Source texts of formatted documents

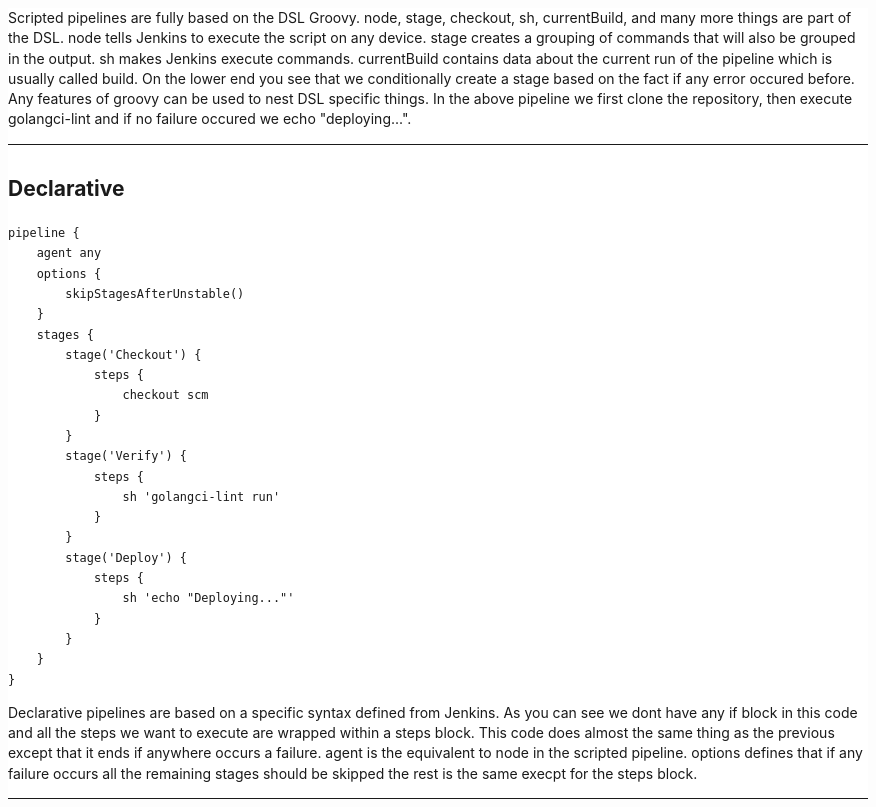 <aside class="notes">
    Scripted pipelines are fully based on the DSL Groovy. node, stage, checkout, sh,
    currentBuild, and many more things are part of the DSL. node tells Jenkins
    to execute the script on any device. stage creates a grouping of commands
    that will also be grouped in the output. sh makes Jenkins execute commands.
    currentBuild contains data about the current run of the pipeline which is
    usually called build. On the lower end you see that we conditionally create
    a stage based on the fact if any error occured before. Any features of
    groovy can be used to nest DSL specific things. In the above pipeline we
    first clone the repository, then execute golangci-lint and if no failure
    occured we echo "deploying...".
</aside>

---

## Declarative

```Jenkinsfile
pipeline { 
    agent any 
    options {
        skipStagesAfterUnstable()
    }
    stages {
        stage('Checkout') {
            steps {
                checkout scm
            }
        }
        stage('Verify') { 
            steps { 
                sh 'golangci-lint run' 
            }
        }
        stage('Deploy') {
            steps {
                sh 'echo "Deploying..."'
            }
        }
    }
}
```

<aside class="notes">
    Declarative pipelines are based on a specific syntax defined from Jenkins.
    As you can see we dont have any if block in this code and all the steps we
    want to execute are wrapped within a steps block. This code does almost
    the same thing as the previous except that it ends if anywhere occurs a
    failure. agent is the equivalent to node in the scripted pipeline. options
    defines that if any failure occurs all the remaining stages should be
    skipped the rest is the same execpt for the steps block.
</aside>

---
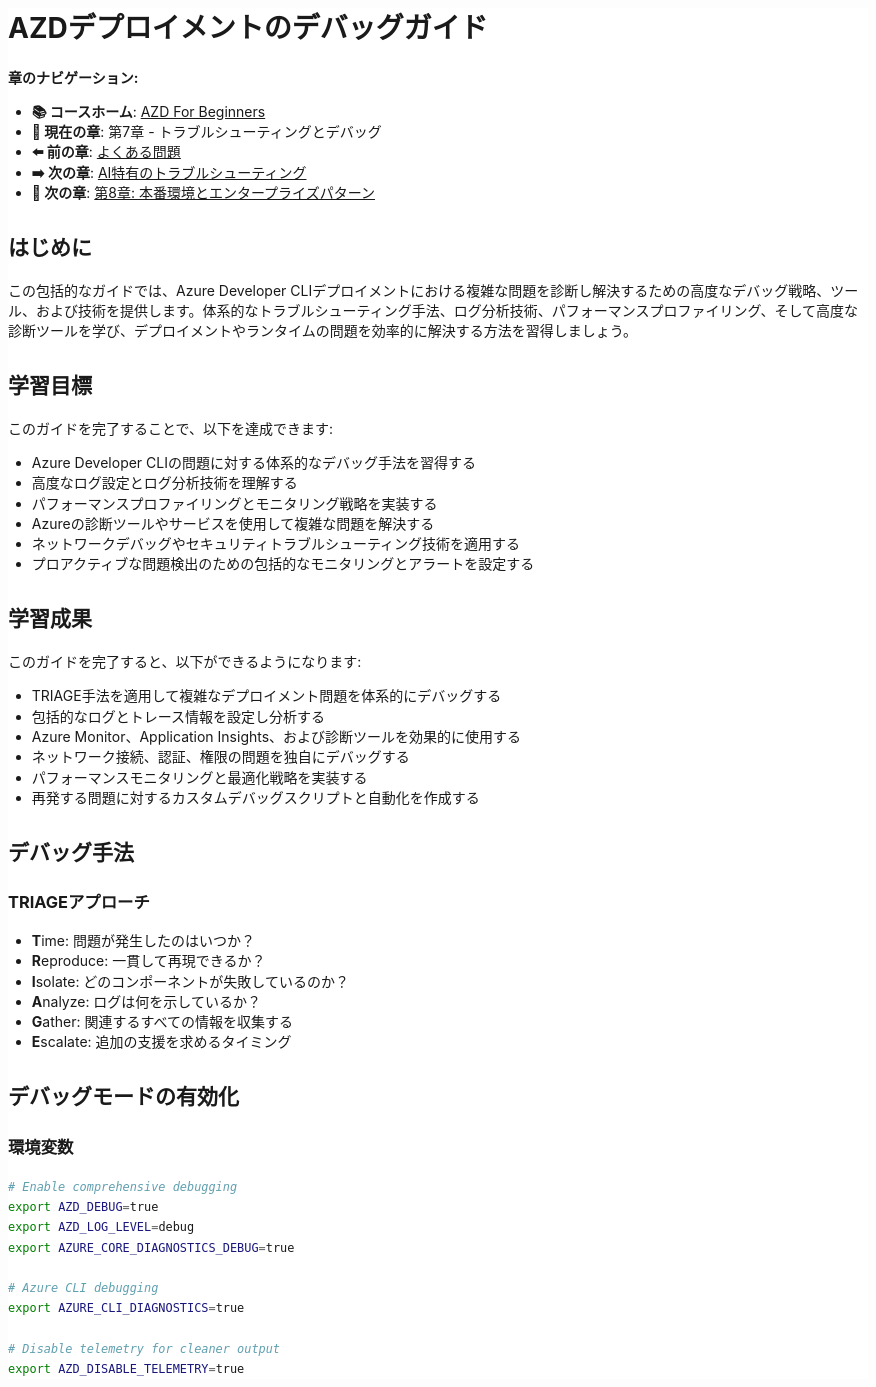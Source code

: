 
# AZDデプロイメントのデバッグガイド

**章のナビゲーション:**
- **📚 コースホーム**: [AZD For Beginners](../../README.md)
- **📖 現在の章**: 第7章 - トラブルシューティングとデバッグ
- **⬅️ 前の章**: [よくある問題](common-issues.md)
- **➡️ 次の章**: [AI特有のトラブルシューティング](ai-troubleshooting.md)
- **🚀 次の章**: [第8章: 本番環境とエンタープライズパターン](../ai-foundry/production-ai-practices.md)

## はじめに

この包括的なガイドでは、Azure Developer CLIデプロイメントにおける複雑な問題を診断し解決するための高度なデバッグ戦略、ツール、および技術を提供します。体系的なトラブルシューティング手法、ログ分析技術、パフォーマンスプロファイリング、そして高度な診断ツールを学び、デプロイメントやランタイムの問題を効率的に解決する方法を習得しましょう。

## 学習目標

このガイドを完了することで、以下を達成できます:
- Azure Developer CLIの問題に対する体系的なデバッグ手法を習得する
- 高度なログ設定とログ分析技術を理解する
- パフォーマンスプロファイリングとモニタリング戦略を実装する
- Azureの診断ツールやサービスを使用して複雑な問題を解決する
- ネットワークデバッグやセキュリティトラブルシューティング技術を適用する
- プロアクティブな問題検出のための包括的なモニタリングとアラートを設定する

## 学習成果

このガイドを完了すると、以下ができるようになります:
- TRIAGE手法を適用して複雑なデプロイメント問題を体系的にデバッグする
- 包括的なログとトレース情報を設定し分析する
- Azure Monitor、Application Insights、および診断ツールを効果的に使用する
- ネットワーク接続、認証、権限の問題を独自にデバッグする
- パフォーマンスモニタリングと最適化戦略を実装する
- 再発する問題に対するカスタムデバッグスクリプトと自動化を作成する

## デバッグ手法

### TRIAGEアプローチ
- **T**ime: 問題が発生したのはいつか？
- **R**eproduce: 一貫して再現できるか？
- **I**solate: どのコンポーネントが失敗しているのか？
- **A**nalyze: ログは何を示しているか？
- **G**ather: 関連するすべての情報を収集する
- **E**scalate: 追加の支援を求めるタイミング

## デバッグモードの有効化

### 環境変数
```bash
# Enable comprehensive debugging
export AZD_DEBUG=true
export AZD_LOG_LEVEL=debug
export AZURE_CORE_DIAGNOSTICS_DEBUG=true

# Azure CLI debugging
export AZURE_CLI_DIAGNOSTICS=true

# Disable telemetry for cleaner output
export AZD_DISABLE_TELEMETRY=true
```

> _Exercise objective_
Will you set down the records word for word while leaving out every picture?

> _Task result_
 <aside class="notes">
    Scripted pipelines are fully based on the DSL Groovy. node, stage, checkout, sh,
    currentBuild, and many more things are part of the DSL. node tells Jenkins
    to execute the script on any device. stage creates a grouping of commands
    that will also be grouped in the output. sh makes Jenkins execute commands.
    currentBuild contains data about the current run of the pipeline which is
    usually called build. On the lower end you see that we conditionally create
    a stage based on the fact if any error occured before. Any features of
    groovy can be used to nest DSL specific things. In the above pipeline we
    first clone the repository, then execute golangci-lint and if no failure
    occured we echo "deploying...".
</aside>

---

## Declarative

```Jenkinsfile
pipeline { 
    agent any 
    options {
        skipStagesAfterUnstable()
    }
    stages {
        stage('Checkout') {
            steps {
                checkout scm
            }
        }
        stage('Verify') { 
            steps { 
                sh 'golangci-lint run' 
            }
        }
        stage('Deploy') {
            steps {
                sh 'echo "Deploying..."'
            }
        }
    }
}
```

<aside class="notes">
    Declarative pipelines are based on a specific syntax defined from Jenkins.
    As you can see we dont have any if block in this code and all the steps we
    want to execute are wrapped within a steps block. This code does almost
    the same thing as the previous except that it ends if anywhere occurs a
    failure. agent is the equivalent to node in the scripted pipeline. options
    defines that if any failure occurs all the remaining stages should be
    skipped the rest is the same execpt for the steps block.
</aside>

---
Source code

: 
# AZDデプロイメントのデバッグガイド

**章のナビゲーション:**
- **📚 コースホーム**: [AZD For Beginners](../../README.md)
- **📖 現在の章**: 第7章 - トラブルシューティングとデバッグ
- **⬅️ 前の章**: [よくある問題](common-issues.md)
- **➡️ 次の章**: [AI特有のトラブルシューティング](ai-troubleshooting.md)
- **🚀 次の章**: [第8章: 本番環境とエンタープライズパターン](../ai-foundry/production-ai-practices.md)

## はじめに

この包括的なガイドでは、Azure Developer CLIデプロイメントにおける複雑な問題を診断し解決するための高度なデバッグ戦略、ツール、および技術を提供します。体系的なトラブルシューティング手法、ログ分析技術、パフォーマンスプロファイリング、そして高度な診断ツールを学び、デプロイメントやランタイムの問題を効率的に解決する方法を習得しましょう。

## 学習目標

このガイドを完了することで、以下を達成できます:
- Azure Developer CLIの問題に対する体系的なデバッグ手法を習得する
- 高度なログ設定とログ分析技術を理解する
- パフォーマンスプロファイリングとモニタリング戦略を実装する
- Azureの診断ツールやサービスを使用して複雑な問題を解決する
- ネットワークデバッグやセキュリティトラブルシューティング技術を適用する
- プロアクティブな問題検出のための包括的なモニタリングとアラートを設定する

## 学習成果

このガイドを完了すると、以下ができるようになります:
- TRIAGE手法を適用して複雑なデプロイメント問題を体系的にデバッグする
- 包括的なログとトレース情報を設定し分析する
- Azure Monitor、Application Insights、および診断ツールを効果的に使用する
- ネットワーク接続、認証、権限の問題を独自にデバッグする
- パフォーマンスモニタリングと最適化戦略を実装する
- 再発する問題に対するカスタムデバッグスクリプトと自動化を作成する

## デバッグ手法

### TRIAGEアプローチ
- **T**ime: 問題が発生したのはいつか？
- **R**eproduce: 一貫して再現できるか？
- **I**solate: どのコンポーネントが失敗しているのか？
- **A**nalyze: ログは何を示しているか？
- **G**ather: 関連するすべての情報を収集する
- **E**scalate: 追加の支援を求めるタイミング

## デバッグモードの有効化

### 環境変数
```bash
# Enable comprehensive debugging
export AZD_DEBUG=true
export AZD_LOG_LEVEL=debug
export AZURE_CORE_DIAGNOSTICS_DEBUG=true

# Azure CLI debugging
export AZURE_CLI_DIAGNOSTICS=true

# Disable telemetry for cleaner output
export AZD_DISABLE_TELEMETRY=true
```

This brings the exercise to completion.